Apart from the Elements, Euclid also wrote works about astronomy, mirrors, optics, perspective and music theory, although many of his works are lost to posterity.
Certainly, he can go down in history as one of the greatest mathematicians of all time, and he was certainly one of the giants upon whose shoulders Newton stood.
To those who decided to read the carefully and see how the crucial terms are used, it became apparent that the account is both remarkably scrupulous in some ways and flawed in others.

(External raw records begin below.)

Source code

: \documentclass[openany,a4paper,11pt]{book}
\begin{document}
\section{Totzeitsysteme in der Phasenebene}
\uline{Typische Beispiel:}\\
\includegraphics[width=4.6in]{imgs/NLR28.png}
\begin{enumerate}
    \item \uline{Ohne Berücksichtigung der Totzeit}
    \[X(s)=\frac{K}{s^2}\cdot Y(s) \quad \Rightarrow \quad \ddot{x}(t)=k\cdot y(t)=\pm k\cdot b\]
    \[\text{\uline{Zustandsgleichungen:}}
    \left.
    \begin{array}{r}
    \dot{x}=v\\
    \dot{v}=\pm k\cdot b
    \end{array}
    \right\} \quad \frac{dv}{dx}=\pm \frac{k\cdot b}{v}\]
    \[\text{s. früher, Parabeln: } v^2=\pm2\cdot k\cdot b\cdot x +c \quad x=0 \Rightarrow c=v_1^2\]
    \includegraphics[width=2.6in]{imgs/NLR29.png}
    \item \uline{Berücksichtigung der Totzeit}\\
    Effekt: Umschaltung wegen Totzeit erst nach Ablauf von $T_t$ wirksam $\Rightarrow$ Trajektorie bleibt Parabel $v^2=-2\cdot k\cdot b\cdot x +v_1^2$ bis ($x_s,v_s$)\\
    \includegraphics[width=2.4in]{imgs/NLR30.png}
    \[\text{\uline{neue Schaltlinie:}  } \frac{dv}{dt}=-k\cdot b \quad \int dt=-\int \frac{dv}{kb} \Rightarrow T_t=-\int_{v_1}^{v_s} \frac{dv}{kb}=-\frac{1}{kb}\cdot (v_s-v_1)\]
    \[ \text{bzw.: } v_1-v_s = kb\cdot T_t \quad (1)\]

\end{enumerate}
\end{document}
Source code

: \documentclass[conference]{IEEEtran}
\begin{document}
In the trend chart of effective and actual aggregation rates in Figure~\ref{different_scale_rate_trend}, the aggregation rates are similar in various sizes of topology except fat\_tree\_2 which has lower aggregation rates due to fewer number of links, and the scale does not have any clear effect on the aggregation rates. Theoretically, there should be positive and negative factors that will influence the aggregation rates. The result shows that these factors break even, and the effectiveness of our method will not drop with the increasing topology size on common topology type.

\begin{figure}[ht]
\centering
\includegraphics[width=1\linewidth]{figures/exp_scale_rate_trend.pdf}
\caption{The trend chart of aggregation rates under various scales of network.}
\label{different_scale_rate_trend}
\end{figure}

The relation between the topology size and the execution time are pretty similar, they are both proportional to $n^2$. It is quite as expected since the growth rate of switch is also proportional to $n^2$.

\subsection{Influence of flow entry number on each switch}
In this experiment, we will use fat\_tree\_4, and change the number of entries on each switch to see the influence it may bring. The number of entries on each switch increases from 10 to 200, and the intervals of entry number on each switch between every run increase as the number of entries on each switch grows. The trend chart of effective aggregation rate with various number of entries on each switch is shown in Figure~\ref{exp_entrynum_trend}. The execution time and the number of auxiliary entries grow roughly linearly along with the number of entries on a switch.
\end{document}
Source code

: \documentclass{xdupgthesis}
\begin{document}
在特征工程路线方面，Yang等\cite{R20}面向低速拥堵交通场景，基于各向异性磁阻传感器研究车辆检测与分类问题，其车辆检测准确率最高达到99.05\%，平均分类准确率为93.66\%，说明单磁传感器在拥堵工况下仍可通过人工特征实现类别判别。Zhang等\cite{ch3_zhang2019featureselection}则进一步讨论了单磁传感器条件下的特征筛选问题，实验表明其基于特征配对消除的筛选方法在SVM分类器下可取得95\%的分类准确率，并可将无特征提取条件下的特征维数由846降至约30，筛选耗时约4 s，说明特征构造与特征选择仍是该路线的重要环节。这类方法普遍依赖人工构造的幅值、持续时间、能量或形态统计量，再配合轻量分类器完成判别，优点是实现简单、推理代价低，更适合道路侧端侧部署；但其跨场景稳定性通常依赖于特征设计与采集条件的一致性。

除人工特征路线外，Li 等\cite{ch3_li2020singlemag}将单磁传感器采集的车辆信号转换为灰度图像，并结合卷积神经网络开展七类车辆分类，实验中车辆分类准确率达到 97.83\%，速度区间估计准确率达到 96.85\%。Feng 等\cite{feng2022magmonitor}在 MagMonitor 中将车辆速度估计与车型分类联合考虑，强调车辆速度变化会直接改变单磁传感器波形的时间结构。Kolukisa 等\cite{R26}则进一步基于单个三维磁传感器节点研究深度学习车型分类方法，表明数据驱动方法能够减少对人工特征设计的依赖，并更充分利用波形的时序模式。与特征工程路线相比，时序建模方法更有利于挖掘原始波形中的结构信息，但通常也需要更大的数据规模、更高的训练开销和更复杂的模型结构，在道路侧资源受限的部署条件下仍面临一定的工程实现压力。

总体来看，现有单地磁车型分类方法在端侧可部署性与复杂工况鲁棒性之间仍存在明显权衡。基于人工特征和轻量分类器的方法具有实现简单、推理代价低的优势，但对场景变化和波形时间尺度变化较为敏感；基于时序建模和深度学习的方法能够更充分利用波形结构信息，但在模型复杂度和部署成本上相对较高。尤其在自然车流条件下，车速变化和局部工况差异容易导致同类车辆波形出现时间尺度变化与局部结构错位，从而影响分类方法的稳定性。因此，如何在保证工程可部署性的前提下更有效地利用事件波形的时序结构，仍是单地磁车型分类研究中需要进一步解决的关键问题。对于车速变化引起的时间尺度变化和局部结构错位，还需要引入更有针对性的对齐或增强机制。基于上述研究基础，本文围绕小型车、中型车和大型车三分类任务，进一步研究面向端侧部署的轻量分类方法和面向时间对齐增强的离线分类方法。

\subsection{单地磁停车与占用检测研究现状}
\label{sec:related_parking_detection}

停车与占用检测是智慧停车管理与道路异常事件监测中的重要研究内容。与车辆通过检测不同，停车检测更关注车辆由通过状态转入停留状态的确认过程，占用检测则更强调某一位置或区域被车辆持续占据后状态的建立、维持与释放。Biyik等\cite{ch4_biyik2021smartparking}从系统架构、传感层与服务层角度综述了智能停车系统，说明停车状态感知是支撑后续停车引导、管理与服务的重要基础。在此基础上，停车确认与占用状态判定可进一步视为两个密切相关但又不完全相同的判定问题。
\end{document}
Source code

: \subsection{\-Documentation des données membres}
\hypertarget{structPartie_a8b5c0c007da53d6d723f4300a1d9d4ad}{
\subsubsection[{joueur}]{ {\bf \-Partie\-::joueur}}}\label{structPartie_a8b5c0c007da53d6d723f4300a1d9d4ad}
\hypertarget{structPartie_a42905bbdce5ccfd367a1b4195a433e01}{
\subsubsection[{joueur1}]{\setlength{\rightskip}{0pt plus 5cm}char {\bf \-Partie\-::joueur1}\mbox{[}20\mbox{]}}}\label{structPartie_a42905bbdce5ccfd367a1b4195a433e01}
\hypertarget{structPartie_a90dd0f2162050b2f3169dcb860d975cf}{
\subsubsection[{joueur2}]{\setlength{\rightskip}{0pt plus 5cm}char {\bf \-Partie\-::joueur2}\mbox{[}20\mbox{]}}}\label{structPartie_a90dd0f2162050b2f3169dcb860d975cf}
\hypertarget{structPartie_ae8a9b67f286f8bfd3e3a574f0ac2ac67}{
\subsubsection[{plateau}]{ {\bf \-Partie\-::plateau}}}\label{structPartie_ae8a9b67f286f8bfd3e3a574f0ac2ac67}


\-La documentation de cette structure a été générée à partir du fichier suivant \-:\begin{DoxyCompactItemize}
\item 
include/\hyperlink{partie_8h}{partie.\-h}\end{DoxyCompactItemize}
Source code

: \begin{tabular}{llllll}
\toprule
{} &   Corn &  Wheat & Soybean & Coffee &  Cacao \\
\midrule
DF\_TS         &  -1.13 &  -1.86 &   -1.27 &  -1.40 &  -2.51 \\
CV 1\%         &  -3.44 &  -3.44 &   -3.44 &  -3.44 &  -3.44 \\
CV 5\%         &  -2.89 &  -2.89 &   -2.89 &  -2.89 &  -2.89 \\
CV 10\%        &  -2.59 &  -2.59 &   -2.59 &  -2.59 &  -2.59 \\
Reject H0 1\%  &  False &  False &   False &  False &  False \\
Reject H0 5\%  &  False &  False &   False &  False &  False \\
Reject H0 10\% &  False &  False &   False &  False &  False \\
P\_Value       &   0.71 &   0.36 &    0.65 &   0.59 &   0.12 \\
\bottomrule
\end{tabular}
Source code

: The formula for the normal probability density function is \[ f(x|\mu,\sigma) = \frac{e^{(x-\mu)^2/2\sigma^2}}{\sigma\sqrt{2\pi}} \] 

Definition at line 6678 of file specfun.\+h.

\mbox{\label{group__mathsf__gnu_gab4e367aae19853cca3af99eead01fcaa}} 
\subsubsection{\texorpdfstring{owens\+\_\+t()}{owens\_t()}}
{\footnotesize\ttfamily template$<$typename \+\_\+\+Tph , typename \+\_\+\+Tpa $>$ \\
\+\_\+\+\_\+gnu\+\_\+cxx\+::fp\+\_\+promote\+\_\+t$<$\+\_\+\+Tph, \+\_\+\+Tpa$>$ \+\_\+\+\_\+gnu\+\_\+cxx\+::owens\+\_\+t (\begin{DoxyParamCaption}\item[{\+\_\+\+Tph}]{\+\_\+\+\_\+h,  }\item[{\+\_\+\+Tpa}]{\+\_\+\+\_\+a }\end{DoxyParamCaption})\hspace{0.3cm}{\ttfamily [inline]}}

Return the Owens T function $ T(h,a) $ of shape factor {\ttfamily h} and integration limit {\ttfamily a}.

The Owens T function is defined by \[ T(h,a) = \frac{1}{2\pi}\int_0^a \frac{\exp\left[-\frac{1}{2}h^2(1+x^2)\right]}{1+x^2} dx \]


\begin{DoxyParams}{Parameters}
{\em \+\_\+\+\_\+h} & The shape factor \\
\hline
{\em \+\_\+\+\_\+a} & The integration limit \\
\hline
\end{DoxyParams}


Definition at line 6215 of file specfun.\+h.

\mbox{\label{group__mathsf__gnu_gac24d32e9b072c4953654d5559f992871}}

Straight lines arise almost always as finite segments that can be indefinitely extended, but, as many commentators noted, although Euclid stated that there is a segment joining any two points he did not explicitly say that this segment is unique.Euclid probably attended Plato's academy in Athens before moving to Alexandria, in Egypt.At this time, the city had a huge library and the ready availability of papyrus made it the center for books, the major reasons why great minds such as Heron of Alexandria and Euclid based themselves there.Projective geometry can be thought of as a deepening of the non-metrical and formal sides of Euclidean geometry; non-Euclidean geometry as a challenge to its metrical aspects and implications.By the opening years of the 20 century a variety of Riemannian differential geometries had been proposed, which made rigorous sense of non-Euclidean geometry.Euclid enters history as one of the greatest of all mathematicians and he is often referred to as the father of geometry.The standard geometry most of us learned in school is called Euclidian Geometry.You can use it freely (with some kind of link), and we're also okay with people reprinting in publications like books, blogs, newsletters, course-material, papers, wikipedia and presentations (with clear attribution).Geometrical knowledge typically concerns two kinds of things: theoretical or abstract knowledge contained in the definitions, theorems, and proofs in a system of geometry; and some knowledge of the external world, such as is expressed in terms taken from a system of geometry.Euclid based his approach upon 10 axioms, statements that could be accepted as truths.He called these axioms his 'postulates' and divided them into two groups of five, the first set common to all mathematics, the second specific to geometry.